Amadou (à droite), 52 ans, a dû se résoudre à dormir sous cet abri de fortune. (© l’Hebdo du Vendredi)
Derrière l’image luxueuse et artisanale du monde du champagne, la vendange est aussi le théâtre de pratiques illégales. Les cas ne manquent pas cette année encore.

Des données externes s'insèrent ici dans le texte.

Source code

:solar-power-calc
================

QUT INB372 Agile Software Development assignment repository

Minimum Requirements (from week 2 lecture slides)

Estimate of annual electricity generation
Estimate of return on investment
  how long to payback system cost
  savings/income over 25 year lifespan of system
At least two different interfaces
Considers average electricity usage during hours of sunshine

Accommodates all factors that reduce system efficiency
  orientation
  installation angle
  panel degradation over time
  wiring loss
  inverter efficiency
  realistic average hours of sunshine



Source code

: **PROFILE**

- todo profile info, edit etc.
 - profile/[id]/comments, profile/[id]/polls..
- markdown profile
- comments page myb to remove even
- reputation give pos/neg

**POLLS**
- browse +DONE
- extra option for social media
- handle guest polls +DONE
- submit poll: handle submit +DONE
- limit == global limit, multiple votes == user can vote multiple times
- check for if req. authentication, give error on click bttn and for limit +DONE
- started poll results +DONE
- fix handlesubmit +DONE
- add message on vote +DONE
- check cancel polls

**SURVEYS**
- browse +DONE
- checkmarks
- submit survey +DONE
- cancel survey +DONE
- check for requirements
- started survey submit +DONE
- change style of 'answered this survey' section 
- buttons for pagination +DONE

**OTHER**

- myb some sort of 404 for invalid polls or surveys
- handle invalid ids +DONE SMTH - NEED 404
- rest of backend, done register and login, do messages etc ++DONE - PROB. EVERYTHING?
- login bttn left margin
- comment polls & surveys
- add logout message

Comme tous les mercredis matin, sur la place Fada N’Gourma d’Épernay, c’est jour de marché. Sous l’auvent de la halle, Amadou amasse des cartons récupérés çà et là pour renforcer l’abri de fortune qu’il a construit sous un arbre. Ce Sénégalais de 52 ans a dormi dehors par une nuit pluvieuse, privé d’eau et d’électricité. Il a quitté son logement des Mureaux (Yvelines) pour passer quelques jours dans la capitale du champagne, dans l’espoir de faire les vendanges. « Ce soir, il doit venir pour me faire signer un contrat », explique le quinquagénaire. Qui ça, « il » ? Quelqu’un qui lui a promis un travail, mais on n’en saura pas plus.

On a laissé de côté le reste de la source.